Would you copy each line of the records that includes the word "with"?

* * * * *

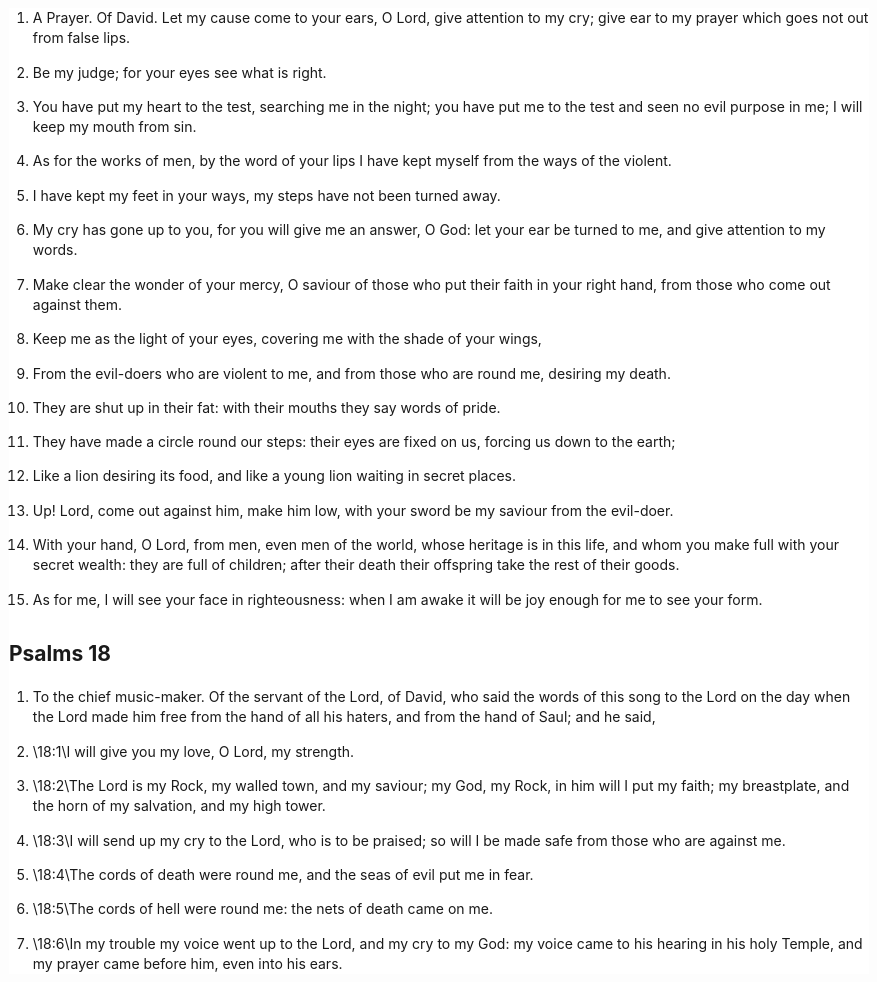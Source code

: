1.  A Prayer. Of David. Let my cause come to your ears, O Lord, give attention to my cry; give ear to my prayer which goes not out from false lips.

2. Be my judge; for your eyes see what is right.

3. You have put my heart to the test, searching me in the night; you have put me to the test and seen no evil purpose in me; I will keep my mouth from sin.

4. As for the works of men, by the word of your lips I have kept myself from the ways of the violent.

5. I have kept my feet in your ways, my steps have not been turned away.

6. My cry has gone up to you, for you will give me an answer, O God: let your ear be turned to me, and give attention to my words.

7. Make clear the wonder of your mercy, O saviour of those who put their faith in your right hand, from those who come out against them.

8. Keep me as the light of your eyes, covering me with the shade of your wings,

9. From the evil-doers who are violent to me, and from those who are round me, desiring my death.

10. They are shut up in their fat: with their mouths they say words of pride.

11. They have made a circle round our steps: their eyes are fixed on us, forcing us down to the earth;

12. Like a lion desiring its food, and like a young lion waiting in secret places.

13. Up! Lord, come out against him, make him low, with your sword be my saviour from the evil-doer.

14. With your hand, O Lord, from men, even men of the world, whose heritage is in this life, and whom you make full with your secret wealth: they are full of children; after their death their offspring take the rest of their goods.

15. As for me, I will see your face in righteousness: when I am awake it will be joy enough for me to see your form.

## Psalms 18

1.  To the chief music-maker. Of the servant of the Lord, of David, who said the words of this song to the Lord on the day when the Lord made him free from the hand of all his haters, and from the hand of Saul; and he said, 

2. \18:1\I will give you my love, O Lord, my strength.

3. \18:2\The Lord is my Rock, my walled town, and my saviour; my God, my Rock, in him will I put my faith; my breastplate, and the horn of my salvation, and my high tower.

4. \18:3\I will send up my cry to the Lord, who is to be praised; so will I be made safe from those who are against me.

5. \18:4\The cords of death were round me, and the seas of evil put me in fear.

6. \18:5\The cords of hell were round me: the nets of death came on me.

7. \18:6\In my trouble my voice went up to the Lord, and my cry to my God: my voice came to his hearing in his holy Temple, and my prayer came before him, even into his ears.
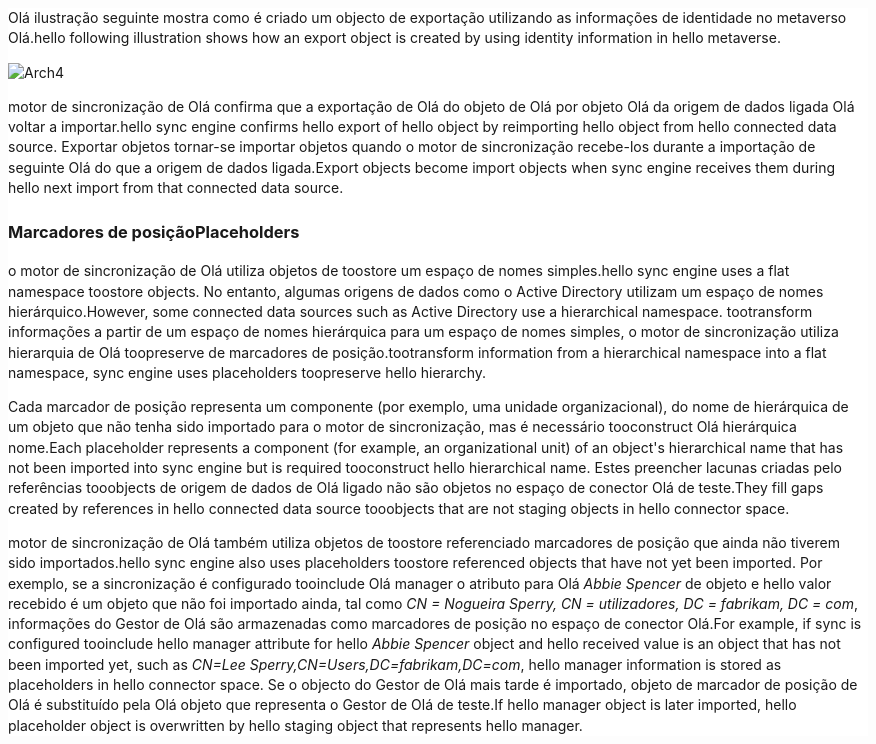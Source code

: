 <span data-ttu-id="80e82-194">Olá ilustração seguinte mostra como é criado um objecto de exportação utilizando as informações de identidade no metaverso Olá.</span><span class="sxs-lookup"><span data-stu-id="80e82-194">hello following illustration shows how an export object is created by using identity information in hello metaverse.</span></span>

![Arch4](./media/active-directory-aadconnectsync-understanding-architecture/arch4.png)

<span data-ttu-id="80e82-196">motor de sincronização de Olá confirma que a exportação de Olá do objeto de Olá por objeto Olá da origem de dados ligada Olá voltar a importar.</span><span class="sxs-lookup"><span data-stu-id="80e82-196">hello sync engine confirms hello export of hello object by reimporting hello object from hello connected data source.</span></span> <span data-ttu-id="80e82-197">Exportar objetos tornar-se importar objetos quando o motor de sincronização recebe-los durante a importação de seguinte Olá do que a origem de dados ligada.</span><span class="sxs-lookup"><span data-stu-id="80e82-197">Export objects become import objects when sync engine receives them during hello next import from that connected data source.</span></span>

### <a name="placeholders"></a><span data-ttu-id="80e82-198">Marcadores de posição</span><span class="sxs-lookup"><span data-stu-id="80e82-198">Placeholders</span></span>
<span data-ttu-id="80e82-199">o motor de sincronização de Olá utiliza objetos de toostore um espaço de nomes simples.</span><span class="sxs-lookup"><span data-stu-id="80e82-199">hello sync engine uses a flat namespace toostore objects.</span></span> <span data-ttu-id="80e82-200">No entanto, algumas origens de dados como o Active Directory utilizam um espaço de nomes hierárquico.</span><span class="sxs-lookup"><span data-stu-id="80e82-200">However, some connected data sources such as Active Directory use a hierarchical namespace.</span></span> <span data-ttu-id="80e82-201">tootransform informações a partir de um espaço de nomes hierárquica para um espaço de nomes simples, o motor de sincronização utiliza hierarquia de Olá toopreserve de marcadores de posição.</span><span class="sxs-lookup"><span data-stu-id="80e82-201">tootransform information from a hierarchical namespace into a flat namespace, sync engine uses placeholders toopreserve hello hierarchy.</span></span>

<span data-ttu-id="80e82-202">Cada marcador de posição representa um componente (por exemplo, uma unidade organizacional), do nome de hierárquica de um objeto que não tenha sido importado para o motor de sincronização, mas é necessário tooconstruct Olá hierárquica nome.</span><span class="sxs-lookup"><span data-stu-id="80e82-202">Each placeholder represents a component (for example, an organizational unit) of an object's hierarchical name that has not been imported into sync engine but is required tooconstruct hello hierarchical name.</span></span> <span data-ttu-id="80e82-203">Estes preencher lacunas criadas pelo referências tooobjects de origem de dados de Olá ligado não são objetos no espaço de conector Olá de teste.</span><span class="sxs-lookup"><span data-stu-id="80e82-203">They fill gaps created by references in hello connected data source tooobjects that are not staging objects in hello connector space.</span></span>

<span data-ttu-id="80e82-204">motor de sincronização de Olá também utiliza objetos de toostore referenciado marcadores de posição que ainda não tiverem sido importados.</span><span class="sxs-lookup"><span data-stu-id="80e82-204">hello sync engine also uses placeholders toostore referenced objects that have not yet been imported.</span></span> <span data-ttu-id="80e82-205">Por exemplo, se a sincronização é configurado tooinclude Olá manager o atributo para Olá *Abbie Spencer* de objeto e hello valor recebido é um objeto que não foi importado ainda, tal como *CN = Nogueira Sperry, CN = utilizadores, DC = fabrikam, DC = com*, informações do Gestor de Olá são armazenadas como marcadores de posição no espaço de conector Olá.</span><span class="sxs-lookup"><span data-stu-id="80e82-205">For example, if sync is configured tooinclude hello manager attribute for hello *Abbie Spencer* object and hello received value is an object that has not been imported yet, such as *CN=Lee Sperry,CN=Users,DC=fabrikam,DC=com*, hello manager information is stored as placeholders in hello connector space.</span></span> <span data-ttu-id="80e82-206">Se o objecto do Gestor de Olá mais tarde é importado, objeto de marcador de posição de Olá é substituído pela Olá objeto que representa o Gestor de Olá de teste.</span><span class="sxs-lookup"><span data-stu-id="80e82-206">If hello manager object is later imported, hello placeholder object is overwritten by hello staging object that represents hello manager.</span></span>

* * * * *

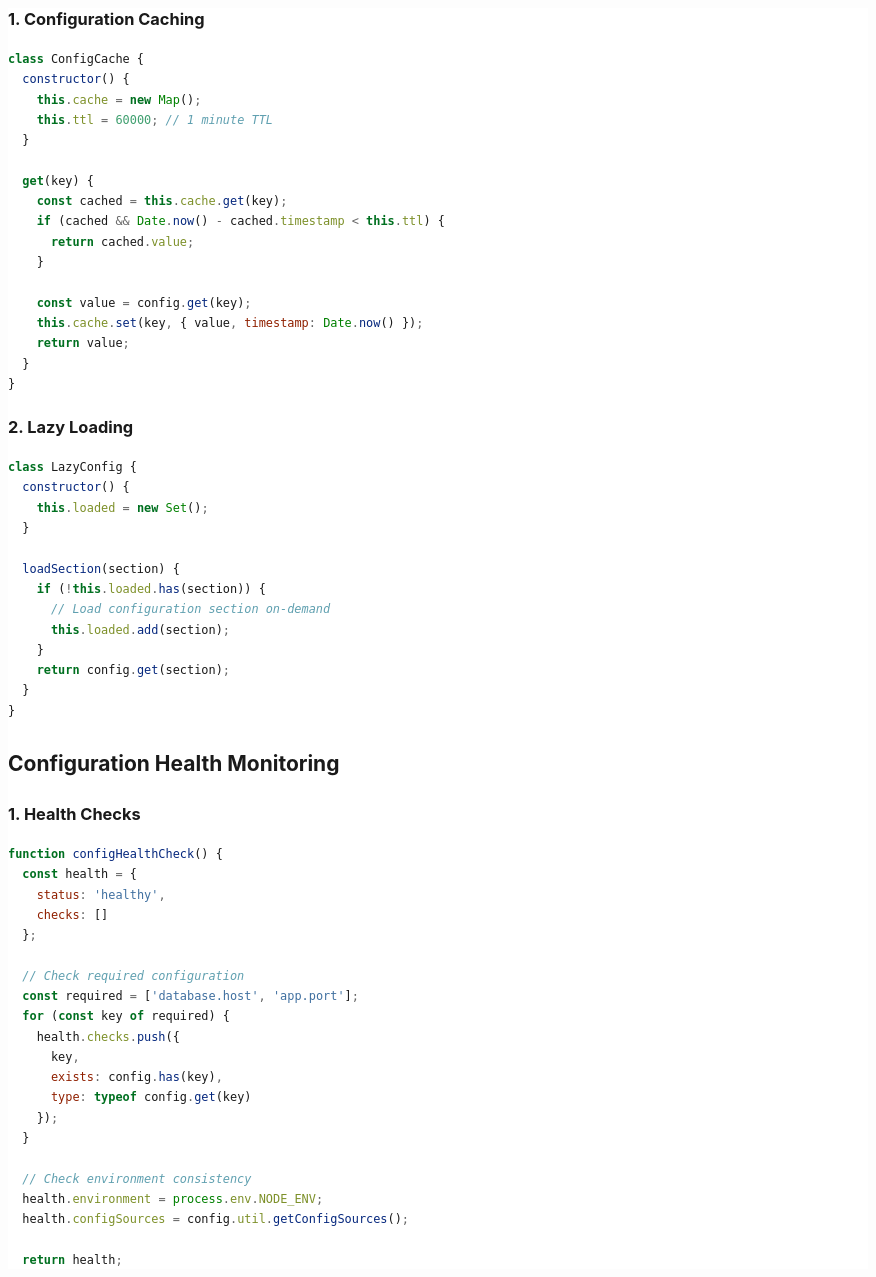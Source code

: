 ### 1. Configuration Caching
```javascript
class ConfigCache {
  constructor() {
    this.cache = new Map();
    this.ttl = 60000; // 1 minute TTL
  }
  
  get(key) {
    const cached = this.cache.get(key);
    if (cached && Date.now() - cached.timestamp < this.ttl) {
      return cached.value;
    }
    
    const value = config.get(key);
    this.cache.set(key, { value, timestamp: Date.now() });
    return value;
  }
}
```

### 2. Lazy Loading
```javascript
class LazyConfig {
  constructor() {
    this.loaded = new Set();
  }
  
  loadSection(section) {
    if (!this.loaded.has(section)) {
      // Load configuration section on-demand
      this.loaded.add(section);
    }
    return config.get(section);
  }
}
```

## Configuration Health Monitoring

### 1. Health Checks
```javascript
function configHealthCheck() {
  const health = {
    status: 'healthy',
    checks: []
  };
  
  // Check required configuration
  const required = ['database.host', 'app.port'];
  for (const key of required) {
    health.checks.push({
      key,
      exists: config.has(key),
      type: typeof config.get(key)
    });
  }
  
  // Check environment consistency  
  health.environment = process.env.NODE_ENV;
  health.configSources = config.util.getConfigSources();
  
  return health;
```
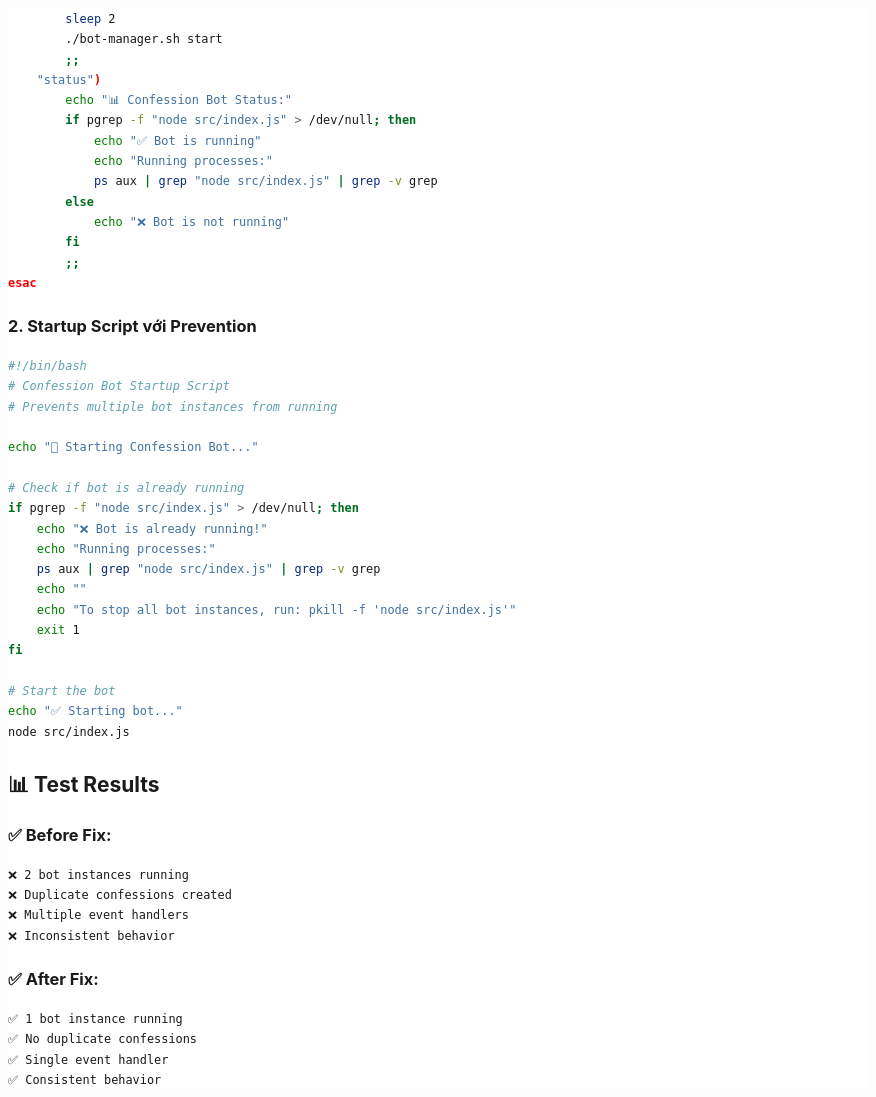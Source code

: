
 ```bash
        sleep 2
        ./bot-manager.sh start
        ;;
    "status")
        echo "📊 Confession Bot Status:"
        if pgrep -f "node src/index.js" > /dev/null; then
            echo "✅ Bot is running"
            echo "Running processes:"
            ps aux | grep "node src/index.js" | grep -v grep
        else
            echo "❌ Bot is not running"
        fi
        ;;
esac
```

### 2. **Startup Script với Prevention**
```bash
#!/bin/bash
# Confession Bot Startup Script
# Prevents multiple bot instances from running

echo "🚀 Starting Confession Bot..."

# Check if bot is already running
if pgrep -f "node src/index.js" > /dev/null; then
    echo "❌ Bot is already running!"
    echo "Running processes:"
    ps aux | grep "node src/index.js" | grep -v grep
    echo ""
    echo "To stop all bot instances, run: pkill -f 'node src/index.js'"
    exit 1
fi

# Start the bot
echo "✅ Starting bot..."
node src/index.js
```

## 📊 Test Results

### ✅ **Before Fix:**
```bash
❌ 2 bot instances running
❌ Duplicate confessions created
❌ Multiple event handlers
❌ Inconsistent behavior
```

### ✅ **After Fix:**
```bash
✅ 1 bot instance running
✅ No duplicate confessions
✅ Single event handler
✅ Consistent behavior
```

* * * * *

**Solution:**
8. Keep me as the light of your eyes, covering me with the shade of your wings,
10. They are shut up in their fat: with their mouths they say words of pride.
13. Up! Lord, come out against him, make him low, with your sword be my saviour from the evil-doer.
14. With your hand, O Lord, from men, even men of the world, whose heritage is in this life, and whom you make full with your secret wealth: they are full of children; after their death their offspring take the rest of their goods.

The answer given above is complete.